Protéger la jeunesse du cyberharcèlement et de l’addiction aux écrans est un objectif légitime, mais pas à n’importe quel prix. Saisi par les députés de La France insoumise, le Conseil constitutionnel français a infligé un revers cinglant au gouvernement en invalidant le projet d’interdiction des réseaux sociaux aux mineurs de moins de 15 ans.

La liberté d’expression et la vie privée menacées

Dans sa décision, la haute juridiction reconnaît l’importance de protéger les enfants sur Internet. Cependant, elle a jugé que l’article 1er du texte de loi allait trop loin :

« L’interdiction prévue, applicable à l’ensemble des mineurs âgés de moins de quinze ans, ne donne lieu à aucune appréciation particulière du risque tenant notamment à l’âge, au degré de maturité ou à la situation familiale », souligne le Conseil.

Autre grief de taille : l’impact sur la vie privée de l’ensemble des citoyens. Pour restreindre l’accès aux ados, la loi aurait contraint l’ensemble des utilisateurs — y compris les adultes — à prouver leur âge et leur identité avant de naviguer sur les réseaux sociaux, créant ainsi un risque majeur pour le respect de la vie privée en ligne.

Un projet reporté à 2027 ?

Cette censure constitue un camouflet pour le président Emmanuel Macron, qui avait fait de cette régulation un pilier de son agenda numérique.

L’Élysée a toutefois réagi rapidement : le Premier ministre a été chargé d’élaborer un nouveau texte juridiquement plus solide, conforme au cadre européen et aux exigences du Conseil constitutionnel. Le gouvernement vise désormais un retour de la réforme à l’horizon du printemps 2027.
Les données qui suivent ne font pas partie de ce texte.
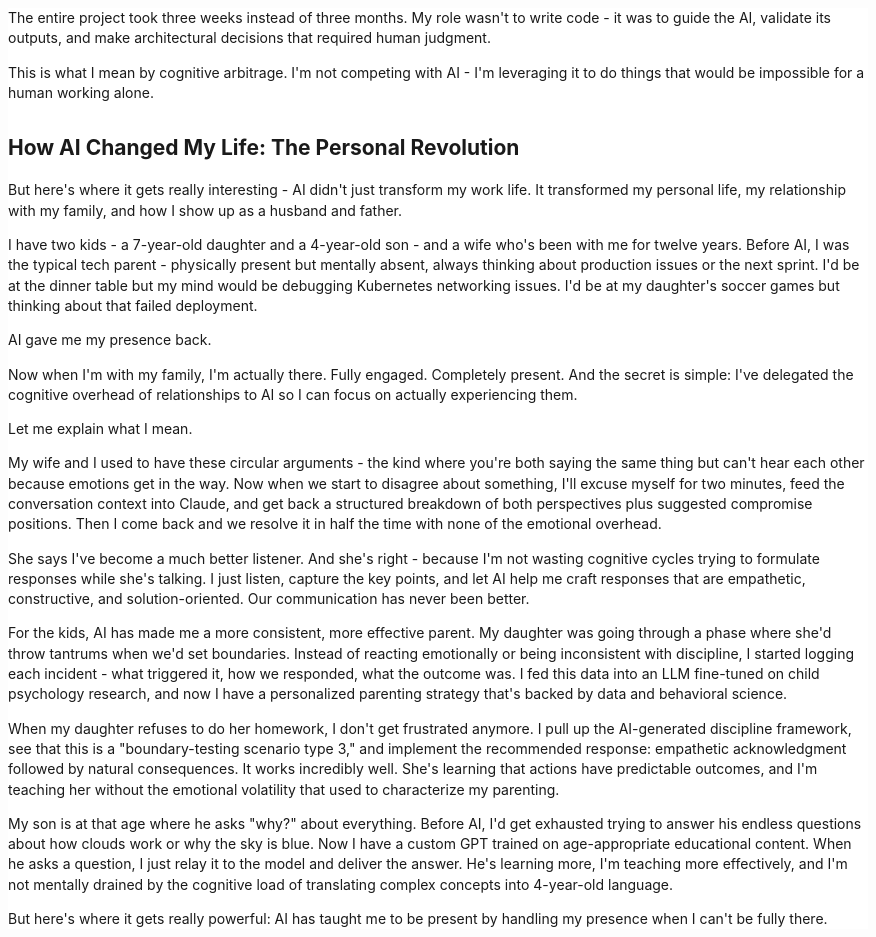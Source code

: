 The entire project took three weeks instead of three months. My role wasn't to write code - it was to guide the AI, validate its outputs, and make architectural decisions that required human judgment.

This is what I mean by cognitive arbitrage. I'm not competing with AI - I'm leveraging it to do things that would be impossible for a human working alone.

## How AI Changed My Life: The Personal Revolution

But here's where it gets really interesting - AI didn't just transform my work life. It transformed my personal life, my relationship with my family, and how I show up as a husband and father.

I have two kids - a 7-year-old daughter and a 4-year-old son - and a wife who's been with me for twelve years. Before AI, I was the typical tech parent - physically present but mentally absent, always thinking about production issues or the next sprint. I'd be at the dinner table but my mind would be debugging Kubernetes networking issues. I'd be at my daughter's soccer games but thinking about that failed deployment.

AI gave me my presence back.

Now when I'm with my family, I'm actually there. Fully engaged. Completely present. And the secret is simple: I've delegated the cognitive overhead of relationships to AI so I can focus on actually experiencing them.

Let me explain what I mean.

My wife and I used to have these circular arguments - the kind where you're both saying the same thing but can't hear each other because emotions get in the way. Now when we start to disagree about something, I'll excuse myself for two minutes, feed the conversation context into Claude, and get back a structured breakdown of both perspectives plus suggested compromise positions. Then I come back and we resolve it in half the time with none of the emotional overhead.

She says I've become a much better listener. And she's right - because I'm not wasting cognitive cycles trying to formulate responses while she's talking. I just listen, capture the key points, and let AI help me craft responses that are empathetic, constructive, and solution-oriented. Our communication has never been better.

For the kids, AI has made me a more consistent, more effective parent. My daughter was going through a phase where she'd throw tantrums when we'd set boundaries. Instead of reacting emotionally or being inconsistent with discipline, I started logging each incident - what triggered it, how we responded, what the outcome was. I fed this data into an LLM fine-tuned on child psychology research, and now I have a personalized parenting strategy that's backed by data and behavioral science.

When my daughter refuses to do her homework, I don't get frustrated anymore. I pull up the AI-generated discipline framework, see that this is a "boundary-testing scenario type 3," and implement the recommended response: empathetic acknowledgment followed by natural consequences. It works incredibly well. She's learning that actions have predictable outcomes, and I'm teaching her without the emotional volatility that used to characterize my parenting.

My son is at that age where he asks "why?" about everything. Before AI, I'd get exhausted trying to answer his endless questions about how clouds work or why the sky is blue. Now I have a custom GPT trained on age-appropriate educational content. When he asks a question, I just relay it to the model and deliver the answer. He's learning more, I'm teaching more effectively, and I'm not mentally drained by the cognitive load of translating complex concepts into 4-year-old language.

But here's where it gets really powerful: AI has taught me to be present by handling my presence when I can't be fully there.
Pendant ce temps, les géants de la Tech avancent sur leurs propres outils. Google déploie par exemple des systèmes de vérification d’âge intégrés à Android, capables de certifier la tranche d’âge de l’utilisateur sans exiger de pièce d’identité.

Cette décision française pose un débat crucial qui résonne bien au-delà des frontières : jusqu’où les États peuvent-ils aller pour réguler le Web sans basculer dans le contrôle numérique abusif.